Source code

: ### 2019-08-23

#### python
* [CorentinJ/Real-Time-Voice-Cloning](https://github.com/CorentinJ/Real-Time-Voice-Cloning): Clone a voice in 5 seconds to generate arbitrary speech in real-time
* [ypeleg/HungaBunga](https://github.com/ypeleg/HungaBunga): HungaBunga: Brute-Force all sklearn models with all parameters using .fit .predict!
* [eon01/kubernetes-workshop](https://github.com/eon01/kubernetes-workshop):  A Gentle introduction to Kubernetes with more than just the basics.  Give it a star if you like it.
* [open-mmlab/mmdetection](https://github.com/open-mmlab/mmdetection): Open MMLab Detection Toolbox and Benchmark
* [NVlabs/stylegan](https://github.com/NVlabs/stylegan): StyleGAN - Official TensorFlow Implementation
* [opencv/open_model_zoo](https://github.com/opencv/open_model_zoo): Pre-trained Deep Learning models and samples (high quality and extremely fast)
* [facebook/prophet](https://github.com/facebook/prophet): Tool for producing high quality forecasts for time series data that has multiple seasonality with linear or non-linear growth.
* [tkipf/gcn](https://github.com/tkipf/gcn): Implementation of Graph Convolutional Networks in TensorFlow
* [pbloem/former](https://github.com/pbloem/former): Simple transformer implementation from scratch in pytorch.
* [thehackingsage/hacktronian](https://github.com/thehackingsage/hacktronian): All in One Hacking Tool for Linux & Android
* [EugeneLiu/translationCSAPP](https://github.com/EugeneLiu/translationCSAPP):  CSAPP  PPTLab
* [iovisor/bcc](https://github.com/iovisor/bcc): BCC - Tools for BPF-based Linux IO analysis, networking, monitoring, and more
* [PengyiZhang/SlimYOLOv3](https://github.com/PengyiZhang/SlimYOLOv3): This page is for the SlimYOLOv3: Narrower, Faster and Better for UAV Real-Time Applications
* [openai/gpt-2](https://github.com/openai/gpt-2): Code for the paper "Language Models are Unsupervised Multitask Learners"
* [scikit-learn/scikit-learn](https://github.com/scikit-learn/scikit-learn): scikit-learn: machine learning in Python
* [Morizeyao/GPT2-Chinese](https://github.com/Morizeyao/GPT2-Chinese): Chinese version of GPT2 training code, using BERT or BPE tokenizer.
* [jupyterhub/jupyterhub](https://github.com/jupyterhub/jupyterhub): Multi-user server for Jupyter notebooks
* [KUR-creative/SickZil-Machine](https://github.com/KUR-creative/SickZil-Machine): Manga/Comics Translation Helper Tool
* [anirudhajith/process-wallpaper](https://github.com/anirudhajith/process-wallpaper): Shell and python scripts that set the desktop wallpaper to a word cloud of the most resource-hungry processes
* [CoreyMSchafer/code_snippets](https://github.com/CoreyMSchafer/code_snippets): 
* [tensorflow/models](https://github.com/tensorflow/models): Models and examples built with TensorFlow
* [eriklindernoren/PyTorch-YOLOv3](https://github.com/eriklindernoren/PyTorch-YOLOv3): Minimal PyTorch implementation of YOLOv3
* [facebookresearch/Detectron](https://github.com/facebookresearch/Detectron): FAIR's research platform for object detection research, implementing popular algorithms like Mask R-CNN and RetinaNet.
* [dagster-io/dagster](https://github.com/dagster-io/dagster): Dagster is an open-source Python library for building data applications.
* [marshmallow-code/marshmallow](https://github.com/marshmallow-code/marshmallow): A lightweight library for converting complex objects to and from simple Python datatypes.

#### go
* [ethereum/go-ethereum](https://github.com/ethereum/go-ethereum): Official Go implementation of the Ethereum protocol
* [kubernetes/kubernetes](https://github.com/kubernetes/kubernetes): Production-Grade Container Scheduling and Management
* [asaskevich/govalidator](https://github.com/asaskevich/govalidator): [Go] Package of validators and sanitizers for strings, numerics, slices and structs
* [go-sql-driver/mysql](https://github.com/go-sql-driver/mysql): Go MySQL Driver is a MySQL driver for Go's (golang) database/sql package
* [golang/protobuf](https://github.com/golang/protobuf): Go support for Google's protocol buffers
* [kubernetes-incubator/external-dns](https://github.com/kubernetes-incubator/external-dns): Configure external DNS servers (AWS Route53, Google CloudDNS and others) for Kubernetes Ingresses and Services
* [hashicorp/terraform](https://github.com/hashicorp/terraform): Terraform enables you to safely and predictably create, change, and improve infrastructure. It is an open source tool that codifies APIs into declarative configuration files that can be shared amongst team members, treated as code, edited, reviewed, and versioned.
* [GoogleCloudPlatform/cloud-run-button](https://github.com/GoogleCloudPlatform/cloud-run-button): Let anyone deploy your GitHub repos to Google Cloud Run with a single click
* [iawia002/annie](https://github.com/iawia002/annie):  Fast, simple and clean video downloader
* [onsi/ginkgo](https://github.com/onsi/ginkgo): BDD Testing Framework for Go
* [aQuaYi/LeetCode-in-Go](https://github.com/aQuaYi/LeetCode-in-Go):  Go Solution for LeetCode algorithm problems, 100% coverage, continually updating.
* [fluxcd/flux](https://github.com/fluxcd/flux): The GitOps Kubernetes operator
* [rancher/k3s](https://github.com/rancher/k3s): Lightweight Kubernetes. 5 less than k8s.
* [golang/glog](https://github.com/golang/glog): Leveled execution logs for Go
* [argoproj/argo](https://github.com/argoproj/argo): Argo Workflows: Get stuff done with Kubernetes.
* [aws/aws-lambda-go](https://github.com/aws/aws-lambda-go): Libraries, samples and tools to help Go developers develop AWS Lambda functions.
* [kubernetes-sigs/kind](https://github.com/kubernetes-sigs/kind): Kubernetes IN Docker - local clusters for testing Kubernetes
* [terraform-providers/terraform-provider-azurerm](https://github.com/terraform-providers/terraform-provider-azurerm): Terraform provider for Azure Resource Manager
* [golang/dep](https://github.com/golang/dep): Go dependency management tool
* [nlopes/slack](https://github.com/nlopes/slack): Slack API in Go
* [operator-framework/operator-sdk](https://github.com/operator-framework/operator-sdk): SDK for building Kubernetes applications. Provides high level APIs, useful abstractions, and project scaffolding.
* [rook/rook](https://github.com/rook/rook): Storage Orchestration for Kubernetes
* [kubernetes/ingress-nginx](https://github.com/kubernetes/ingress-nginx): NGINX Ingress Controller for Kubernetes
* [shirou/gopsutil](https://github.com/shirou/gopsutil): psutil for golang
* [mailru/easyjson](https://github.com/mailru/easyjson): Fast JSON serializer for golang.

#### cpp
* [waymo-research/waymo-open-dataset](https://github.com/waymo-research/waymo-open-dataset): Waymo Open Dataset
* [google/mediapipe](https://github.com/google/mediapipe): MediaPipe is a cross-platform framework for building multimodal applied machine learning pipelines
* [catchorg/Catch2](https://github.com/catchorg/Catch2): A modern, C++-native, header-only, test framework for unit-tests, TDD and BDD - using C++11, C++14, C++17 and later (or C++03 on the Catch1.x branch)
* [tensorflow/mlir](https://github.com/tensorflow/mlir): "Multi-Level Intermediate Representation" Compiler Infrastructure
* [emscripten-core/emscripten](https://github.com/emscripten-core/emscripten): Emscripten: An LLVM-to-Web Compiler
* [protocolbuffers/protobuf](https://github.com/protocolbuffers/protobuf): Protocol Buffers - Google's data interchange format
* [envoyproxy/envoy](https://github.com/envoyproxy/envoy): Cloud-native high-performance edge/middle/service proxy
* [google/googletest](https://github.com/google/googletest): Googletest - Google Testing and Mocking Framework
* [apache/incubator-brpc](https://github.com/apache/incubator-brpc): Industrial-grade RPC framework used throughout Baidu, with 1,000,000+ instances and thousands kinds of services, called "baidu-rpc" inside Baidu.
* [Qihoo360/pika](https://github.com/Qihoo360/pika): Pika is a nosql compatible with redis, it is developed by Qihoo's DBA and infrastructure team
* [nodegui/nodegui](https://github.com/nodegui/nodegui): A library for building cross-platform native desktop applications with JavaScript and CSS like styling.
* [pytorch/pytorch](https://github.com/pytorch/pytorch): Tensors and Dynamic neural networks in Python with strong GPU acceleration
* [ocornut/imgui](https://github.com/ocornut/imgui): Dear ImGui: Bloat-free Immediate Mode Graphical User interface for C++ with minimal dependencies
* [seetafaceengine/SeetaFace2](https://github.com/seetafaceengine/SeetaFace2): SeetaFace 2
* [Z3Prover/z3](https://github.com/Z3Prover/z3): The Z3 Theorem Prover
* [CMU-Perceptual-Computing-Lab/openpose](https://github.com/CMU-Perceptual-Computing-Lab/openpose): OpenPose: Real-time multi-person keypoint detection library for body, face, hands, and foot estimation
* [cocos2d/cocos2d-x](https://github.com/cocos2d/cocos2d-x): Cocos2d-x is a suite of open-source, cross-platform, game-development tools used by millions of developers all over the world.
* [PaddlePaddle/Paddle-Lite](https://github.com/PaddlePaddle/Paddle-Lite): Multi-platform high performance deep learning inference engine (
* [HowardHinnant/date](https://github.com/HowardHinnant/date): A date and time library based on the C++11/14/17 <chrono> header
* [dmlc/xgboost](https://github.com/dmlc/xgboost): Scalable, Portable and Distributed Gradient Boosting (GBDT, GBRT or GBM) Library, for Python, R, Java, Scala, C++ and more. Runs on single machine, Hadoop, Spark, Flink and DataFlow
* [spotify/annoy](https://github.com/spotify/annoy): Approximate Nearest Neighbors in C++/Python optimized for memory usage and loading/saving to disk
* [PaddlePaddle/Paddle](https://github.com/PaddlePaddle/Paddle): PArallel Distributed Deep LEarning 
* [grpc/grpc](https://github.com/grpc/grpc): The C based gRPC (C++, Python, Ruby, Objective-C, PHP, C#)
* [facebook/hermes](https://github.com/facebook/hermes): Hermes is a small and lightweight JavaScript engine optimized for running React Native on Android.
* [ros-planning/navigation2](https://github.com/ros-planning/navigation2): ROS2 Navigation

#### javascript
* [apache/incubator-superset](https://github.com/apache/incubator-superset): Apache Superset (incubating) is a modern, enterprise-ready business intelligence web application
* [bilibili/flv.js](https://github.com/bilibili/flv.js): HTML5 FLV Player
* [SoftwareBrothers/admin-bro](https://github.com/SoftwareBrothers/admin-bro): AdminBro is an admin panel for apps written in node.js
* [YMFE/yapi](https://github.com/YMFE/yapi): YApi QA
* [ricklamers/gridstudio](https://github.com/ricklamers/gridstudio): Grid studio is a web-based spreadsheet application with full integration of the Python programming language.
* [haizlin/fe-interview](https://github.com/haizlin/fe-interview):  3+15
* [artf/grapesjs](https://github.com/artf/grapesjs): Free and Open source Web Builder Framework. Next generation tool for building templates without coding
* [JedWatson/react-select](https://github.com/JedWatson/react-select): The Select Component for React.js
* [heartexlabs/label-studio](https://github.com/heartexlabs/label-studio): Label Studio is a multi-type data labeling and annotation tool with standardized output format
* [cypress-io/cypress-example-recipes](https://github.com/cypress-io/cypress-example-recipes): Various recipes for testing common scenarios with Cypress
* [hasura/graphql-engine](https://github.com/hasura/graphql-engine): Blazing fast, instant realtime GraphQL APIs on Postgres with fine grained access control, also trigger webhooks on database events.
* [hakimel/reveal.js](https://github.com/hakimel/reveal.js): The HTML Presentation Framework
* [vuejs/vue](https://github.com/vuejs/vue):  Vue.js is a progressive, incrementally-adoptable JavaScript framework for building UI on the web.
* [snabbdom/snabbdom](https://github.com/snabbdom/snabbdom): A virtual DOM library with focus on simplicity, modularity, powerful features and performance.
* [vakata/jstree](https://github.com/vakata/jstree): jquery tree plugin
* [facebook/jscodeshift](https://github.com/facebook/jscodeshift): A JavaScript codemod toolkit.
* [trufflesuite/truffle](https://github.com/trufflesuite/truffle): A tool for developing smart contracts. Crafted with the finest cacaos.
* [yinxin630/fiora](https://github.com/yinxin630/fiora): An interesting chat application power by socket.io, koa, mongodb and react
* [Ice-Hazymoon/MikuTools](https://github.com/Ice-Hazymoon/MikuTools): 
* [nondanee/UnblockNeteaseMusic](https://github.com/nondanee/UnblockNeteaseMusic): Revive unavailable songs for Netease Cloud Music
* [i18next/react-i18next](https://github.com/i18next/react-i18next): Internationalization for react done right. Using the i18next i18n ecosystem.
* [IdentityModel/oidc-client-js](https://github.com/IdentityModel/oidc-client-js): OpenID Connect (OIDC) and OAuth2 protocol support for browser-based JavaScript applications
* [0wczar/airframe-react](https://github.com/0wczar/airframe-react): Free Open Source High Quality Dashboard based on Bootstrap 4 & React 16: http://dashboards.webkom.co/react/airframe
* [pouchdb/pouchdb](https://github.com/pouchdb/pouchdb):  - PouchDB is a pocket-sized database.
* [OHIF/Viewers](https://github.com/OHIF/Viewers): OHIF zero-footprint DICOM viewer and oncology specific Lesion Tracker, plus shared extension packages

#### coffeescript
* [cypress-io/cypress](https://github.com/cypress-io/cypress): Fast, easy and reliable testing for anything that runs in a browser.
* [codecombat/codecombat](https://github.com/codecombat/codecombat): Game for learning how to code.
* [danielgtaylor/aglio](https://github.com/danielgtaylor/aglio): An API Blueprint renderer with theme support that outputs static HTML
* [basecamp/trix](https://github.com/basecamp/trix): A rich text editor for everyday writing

▸ Task instructions:
Out of the entries above, write out only the lines between the line holding "Orchestration for Kubernetes" and the line holding "CSS like styling.", inclusive, each exactly as given.

▸ Written answer:
* [rook/rook](https://github.com/rook/rook): Storage Orchestration for Kubernetes
* [kubernetes/ingress-nginx](https://github.com/kubernetes/ingress-nginx): NGINX Ingress Controller for Kubernetes
* [shirou/gopsutil](https://github.com/shirou/gopsutil): psutil for golang
* [mailru/easyjson](https://github.com/mailru/easyjson): Fast JSON serializer for golang.

#### cpp
* [waymo-research/waymo-open-dataset](https://github.com/waymo-research/waymo-open-dataset): Waymo Open Dataset
* [google/mediapipe](https://github.com/google/mediapipe): MediaPipe is a cross-platform framework for building multimodal applied machine learning pipelines
* [catchorg/Catch2](https://github.com/catchorg/Catch2): A modern, C++-native, header-only, test framework for unit-tests, TDD and BDD - using C++11, C++14, C++17 and later (or C++03 on the Catch1.x branch)
* [tensorflow/mlir](https://github.com/tensorflow/mlir): "Multi-Level Intermediate Representation" Compiler Infrastructure
* [emscripten-core/emscripten](https://github.com/emscripten-core/emscripten): Emscripten: An LLVM-to-Web Compiler
* [protocolbuffers/protobuf](https://github.com/protocolbuffers/protobuf): Protocol Buffers - Google's data interchange format
* [envoyproxy/envoy](https://github.com/envoyproxy/envoy): Cloud-native high-performance edge/middle/service proxy
* [google/googletest](https://github.com/google/googletest): Googletest - Google Testing and Mocking Framework
* [apache/incubator-brpc](https://github.com/apache/incubator-brpc): Industrial-grade RPC framework used throughout Baidu, with 1,000,000+ instances and thousands kinds of services, called "baidu-rpc" inside Baidu.
* [Qihoo360/pika](https://github.com/Qihoo360/pika): Pika is a nosql compatible with redis, it is developed by Qihoo's DBA and infrastructure team
* [nodegui/nodegui](https://github.com/nodegui/nodegui): A library for building cross-platform native desktop applications with JavaScript and CSS like styling.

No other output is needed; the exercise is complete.